Exercise brief: Across all entries below, how many lines include "incident"? Answer with the number alone.

[Opening Available records section]

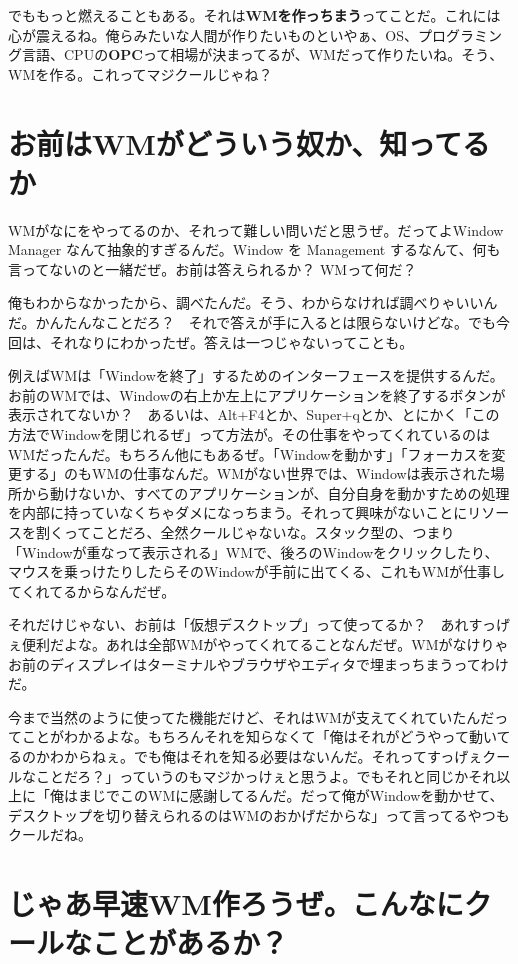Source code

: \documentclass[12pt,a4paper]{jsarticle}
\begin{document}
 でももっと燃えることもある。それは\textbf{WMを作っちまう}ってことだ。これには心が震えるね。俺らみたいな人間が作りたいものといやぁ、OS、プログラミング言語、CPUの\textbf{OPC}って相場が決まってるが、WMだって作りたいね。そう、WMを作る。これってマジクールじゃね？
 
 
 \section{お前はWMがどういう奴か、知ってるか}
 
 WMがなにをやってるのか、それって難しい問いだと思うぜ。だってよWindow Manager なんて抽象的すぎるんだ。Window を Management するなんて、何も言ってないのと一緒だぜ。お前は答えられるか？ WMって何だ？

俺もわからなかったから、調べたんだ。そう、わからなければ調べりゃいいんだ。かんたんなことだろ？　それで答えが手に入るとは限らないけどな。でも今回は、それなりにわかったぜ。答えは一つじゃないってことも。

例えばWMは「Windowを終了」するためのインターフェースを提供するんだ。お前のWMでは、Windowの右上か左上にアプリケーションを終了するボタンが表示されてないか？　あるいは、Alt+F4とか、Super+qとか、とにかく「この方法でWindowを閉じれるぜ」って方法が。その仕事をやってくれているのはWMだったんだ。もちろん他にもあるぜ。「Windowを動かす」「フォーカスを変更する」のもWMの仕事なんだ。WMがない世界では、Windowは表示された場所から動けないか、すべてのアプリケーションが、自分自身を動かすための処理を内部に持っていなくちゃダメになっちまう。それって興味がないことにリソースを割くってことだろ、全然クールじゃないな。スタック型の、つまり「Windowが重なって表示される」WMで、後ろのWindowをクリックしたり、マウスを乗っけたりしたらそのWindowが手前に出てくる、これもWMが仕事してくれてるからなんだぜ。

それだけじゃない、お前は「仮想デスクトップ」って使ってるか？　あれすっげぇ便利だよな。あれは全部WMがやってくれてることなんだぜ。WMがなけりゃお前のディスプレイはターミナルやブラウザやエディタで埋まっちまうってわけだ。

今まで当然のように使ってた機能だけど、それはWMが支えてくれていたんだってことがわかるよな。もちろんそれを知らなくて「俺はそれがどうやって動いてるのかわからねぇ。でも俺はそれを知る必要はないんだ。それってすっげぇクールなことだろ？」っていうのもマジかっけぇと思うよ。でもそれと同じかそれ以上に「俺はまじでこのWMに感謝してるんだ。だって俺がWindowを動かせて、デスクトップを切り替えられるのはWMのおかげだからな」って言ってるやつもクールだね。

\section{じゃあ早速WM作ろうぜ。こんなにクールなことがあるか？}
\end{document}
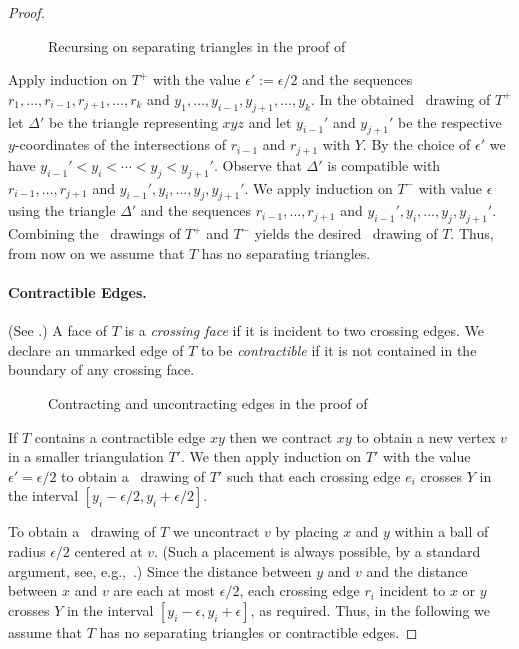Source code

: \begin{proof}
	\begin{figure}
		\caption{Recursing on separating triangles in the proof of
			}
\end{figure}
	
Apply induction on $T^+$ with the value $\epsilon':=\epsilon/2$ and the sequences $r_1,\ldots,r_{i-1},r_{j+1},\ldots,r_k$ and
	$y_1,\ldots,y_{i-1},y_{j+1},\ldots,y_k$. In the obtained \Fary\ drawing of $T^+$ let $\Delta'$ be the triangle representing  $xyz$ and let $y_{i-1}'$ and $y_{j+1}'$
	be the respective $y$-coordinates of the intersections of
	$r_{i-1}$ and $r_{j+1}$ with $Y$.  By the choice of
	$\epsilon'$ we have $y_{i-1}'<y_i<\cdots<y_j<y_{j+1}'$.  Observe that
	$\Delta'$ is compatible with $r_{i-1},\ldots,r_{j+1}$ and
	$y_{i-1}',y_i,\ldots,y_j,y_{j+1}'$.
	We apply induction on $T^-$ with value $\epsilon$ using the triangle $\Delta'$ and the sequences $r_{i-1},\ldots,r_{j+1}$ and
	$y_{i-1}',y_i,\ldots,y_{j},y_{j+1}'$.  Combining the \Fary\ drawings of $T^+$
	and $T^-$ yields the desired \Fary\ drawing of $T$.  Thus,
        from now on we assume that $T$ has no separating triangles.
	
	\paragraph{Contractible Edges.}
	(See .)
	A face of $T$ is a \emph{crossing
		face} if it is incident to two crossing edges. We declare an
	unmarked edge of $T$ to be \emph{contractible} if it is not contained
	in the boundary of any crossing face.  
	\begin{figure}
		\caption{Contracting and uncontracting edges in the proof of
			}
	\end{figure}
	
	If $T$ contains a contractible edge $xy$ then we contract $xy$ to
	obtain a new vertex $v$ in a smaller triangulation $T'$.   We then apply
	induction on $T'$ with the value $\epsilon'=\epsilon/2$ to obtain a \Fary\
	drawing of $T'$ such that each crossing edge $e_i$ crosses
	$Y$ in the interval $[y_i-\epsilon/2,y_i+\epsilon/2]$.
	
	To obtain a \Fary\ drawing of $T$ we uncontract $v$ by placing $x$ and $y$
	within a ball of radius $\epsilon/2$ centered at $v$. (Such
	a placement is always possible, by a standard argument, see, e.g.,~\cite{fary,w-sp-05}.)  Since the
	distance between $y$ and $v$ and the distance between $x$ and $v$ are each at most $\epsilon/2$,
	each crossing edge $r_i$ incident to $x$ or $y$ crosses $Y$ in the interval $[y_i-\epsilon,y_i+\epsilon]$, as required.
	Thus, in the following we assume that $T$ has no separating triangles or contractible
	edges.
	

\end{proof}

[Closing Available records section]

Exercise answer: 2